2. Did the district court commit plain error when it admitted victim impact testimony?
FACTS
[¶3] Mr. Meyer was employed by Sheridan High School as an assistant principal. In the fall of 2023, he was thirty-three years old when he met L.J., a senior in high school, at a school activity just before the school year started. The two began to talk every day because L.J. worked in the front office as a teacher's assistant, near Mr. Meyer's office. As the semester went on, L.J. began receiving gift cards and notes from Mr. Meyer.
[¶4] Mr. Meyer eventually gave L.J. his phone number. The two began texting every day, and their conversations progressed to sharing details about their personal lives. Mr. Meyer's messages evolved into complimenting L.J.’s physical appearance and how she smelled.
[¶5] On April 19, 2024, during L.J.’s senior year, Mr. Meyer and L.J. texted each other about making plans that night.1 Mr. Meyer knew L.J. was drinking alcohol with her friends, and the text messages led to Mr. Meyer inviting L.J. to his house for “Fun. One time.” Mr. Meyer warned, “You realize if you tell one person we're both f*cked.” Mr. Meyer gave L.J. his address and told her not to park in his driveway and to avoid his neighbors.
[¶6] L.J., who was intoxicated at the time, arrived at Mr. Meyer's apartment just after 10:30 p.m. While watching TV, Mr. Meyer and L.J. began kissing and moved to the bedroom where they engaged in oral sex and sexual intercourse twice. Soon after, L.J. texted her friends to pick her up, and before leaving Mr. Meyer's apartment, he kissed her goodbye and told her he would see her at school on Monday. Mr. Meyer and L.J. exchanged text messages the next morning, where Mr. Meyer sent text messages that said, “Drained / Get it?” Mr. Meyer also asked L.J., “We good still?” She replied, “Why wouldn't we be?” He responded, “Just paranoia.”

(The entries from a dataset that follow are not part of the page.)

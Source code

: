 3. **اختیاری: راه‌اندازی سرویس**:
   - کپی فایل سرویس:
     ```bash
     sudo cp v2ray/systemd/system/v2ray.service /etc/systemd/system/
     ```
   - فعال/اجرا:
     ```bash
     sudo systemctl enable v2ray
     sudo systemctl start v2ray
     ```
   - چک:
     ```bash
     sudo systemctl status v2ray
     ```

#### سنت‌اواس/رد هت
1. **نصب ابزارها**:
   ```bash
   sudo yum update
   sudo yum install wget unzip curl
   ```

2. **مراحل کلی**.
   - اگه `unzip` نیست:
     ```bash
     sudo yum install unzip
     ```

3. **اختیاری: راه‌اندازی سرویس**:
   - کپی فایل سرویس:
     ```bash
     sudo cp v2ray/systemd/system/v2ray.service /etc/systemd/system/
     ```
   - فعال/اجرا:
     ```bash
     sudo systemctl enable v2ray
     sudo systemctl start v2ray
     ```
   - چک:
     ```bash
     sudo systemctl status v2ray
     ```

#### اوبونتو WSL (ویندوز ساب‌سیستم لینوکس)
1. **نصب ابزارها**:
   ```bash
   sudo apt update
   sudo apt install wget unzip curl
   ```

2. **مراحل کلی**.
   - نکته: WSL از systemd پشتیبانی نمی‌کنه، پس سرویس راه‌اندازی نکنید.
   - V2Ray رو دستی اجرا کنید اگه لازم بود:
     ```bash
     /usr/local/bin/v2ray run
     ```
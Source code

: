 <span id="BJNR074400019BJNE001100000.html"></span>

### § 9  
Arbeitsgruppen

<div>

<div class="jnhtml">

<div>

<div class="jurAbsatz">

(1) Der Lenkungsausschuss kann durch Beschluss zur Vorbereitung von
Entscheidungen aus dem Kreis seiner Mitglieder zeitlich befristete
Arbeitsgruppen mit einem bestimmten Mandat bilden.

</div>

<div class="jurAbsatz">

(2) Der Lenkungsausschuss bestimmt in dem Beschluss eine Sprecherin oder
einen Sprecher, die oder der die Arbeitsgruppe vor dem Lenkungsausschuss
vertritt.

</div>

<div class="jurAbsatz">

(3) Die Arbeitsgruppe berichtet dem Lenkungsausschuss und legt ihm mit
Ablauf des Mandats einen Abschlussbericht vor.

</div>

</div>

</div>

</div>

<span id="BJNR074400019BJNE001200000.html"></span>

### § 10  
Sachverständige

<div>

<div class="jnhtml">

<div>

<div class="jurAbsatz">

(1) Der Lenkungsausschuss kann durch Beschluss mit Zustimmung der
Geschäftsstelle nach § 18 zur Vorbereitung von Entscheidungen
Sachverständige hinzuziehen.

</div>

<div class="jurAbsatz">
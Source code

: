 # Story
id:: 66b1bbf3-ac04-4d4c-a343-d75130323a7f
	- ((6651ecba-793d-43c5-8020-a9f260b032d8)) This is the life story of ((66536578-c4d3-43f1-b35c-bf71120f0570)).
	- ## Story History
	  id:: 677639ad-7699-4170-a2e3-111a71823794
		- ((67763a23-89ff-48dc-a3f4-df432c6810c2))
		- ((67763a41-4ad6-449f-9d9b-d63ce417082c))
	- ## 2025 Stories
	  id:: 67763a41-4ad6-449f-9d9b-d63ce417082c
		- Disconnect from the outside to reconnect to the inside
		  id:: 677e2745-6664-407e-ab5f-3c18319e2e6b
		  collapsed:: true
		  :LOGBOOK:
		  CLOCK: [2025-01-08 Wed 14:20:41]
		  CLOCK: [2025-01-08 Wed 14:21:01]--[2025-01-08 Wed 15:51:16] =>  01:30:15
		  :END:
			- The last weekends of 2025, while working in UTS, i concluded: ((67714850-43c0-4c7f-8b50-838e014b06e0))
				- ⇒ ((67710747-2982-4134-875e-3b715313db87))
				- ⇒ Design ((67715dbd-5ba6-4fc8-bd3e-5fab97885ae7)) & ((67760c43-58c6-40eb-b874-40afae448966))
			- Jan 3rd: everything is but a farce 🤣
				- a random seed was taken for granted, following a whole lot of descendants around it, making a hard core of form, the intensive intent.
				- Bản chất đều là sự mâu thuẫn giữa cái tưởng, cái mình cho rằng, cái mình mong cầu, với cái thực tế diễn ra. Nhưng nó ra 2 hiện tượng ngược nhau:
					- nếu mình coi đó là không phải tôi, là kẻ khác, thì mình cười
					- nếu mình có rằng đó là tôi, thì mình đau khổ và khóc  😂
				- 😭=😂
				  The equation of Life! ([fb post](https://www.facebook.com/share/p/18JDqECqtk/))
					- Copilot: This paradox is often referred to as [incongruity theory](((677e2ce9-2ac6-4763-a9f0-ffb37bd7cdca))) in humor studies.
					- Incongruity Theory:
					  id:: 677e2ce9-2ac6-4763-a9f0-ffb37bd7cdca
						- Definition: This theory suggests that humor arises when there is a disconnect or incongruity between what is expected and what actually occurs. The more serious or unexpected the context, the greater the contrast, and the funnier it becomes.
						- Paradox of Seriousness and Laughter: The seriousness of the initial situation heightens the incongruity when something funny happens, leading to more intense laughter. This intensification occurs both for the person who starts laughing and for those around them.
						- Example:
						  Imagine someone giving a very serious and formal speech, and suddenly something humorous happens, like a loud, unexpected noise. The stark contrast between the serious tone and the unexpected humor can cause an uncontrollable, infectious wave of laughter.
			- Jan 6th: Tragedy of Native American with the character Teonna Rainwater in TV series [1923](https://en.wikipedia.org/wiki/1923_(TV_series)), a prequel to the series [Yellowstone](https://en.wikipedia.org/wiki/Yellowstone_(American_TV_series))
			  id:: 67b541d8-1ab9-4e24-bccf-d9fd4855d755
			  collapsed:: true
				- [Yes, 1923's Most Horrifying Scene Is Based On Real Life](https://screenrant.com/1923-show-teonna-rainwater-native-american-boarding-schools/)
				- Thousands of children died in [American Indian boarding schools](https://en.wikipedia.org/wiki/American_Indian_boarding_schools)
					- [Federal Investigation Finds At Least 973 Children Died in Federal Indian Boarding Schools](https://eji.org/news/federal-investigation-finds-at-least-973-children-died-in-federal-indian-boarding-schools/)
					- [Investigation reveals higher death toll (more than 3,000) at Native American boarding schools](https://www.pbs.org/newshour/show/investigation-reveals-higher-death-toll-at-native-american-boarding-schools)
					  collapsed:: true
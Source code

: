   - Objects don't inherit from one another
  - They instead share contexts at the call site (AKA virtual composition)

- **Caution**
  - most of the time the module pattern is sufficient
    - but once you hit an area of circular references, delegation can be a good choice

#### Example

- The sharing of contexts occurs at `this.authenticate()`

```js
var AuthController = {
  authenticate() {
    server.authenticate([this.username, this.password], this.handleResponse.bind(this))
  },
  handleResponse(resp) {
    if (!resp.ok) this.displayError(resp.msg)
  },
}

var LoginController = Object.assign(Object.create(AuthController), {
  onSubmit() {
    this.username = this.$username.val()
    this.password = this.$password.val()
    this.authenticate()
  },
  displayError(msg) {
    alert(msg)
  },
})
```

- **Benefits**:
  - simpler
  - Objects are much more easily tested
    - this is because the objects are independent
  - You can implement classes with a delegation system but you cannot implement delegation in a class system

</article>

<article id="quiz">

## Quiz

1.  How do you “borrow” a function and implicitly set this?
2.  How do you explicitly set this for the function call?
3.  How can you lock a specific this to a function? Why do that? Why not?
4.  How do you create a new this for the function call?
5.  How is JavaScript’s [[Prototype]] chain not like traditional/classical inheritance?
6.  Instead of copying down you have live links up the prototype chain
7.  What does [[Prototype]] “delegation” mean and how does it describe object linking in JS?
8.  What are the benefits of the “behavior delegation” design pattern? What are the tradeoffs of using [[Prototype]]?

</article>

[¶7] A few weeks later, on May 4, 2024, the night of prom, a friend of L.J.’s saw text messages between L.J. and Mr. Meyer and reported to Sheridan High School principal Scott Cleland that L.J. and Mr. Meyer “had a sexual relationship.” Principal Cleland reported the messages to law enforcement. After a brief investigation by Student Resource Officer Meagan Phillips and the Sheridan Police Department, the State arrested Mr. Meyer and charged him with one count of sexual assault in the second degree, in violation of Wyo. Stat. Ann. § 6-2-303(a)(ix)(2025).2 The State alleged Mr. Meyer, an employee of Sheridan High School who was four years older than his victim, inflicted sexual intrusion on L.J., who was a student at the same school.
Trial Proceedings
[¶8] Prior to trial, the State filed a motion in limine requesting the district court “prohibit any mention of contact or perceived attempts to have contact between [L.J.] and [Mr. Meyer] since the school year ended in 2024.” The motion explained, “The [d]efense has apprised the [S]tate that L.J. and [Mr. Meyer] have been at the gym at the same time. It is the defendant's perception that [L.J.] was going to the gym at the same time because he was present. L.J. disputes this as she was a member of the gym as well.” The State argued any discussion about L.J. going to the same gym as Mr. Meyer was irrelevant to whether a sexual assault occurred on April 19, 2024.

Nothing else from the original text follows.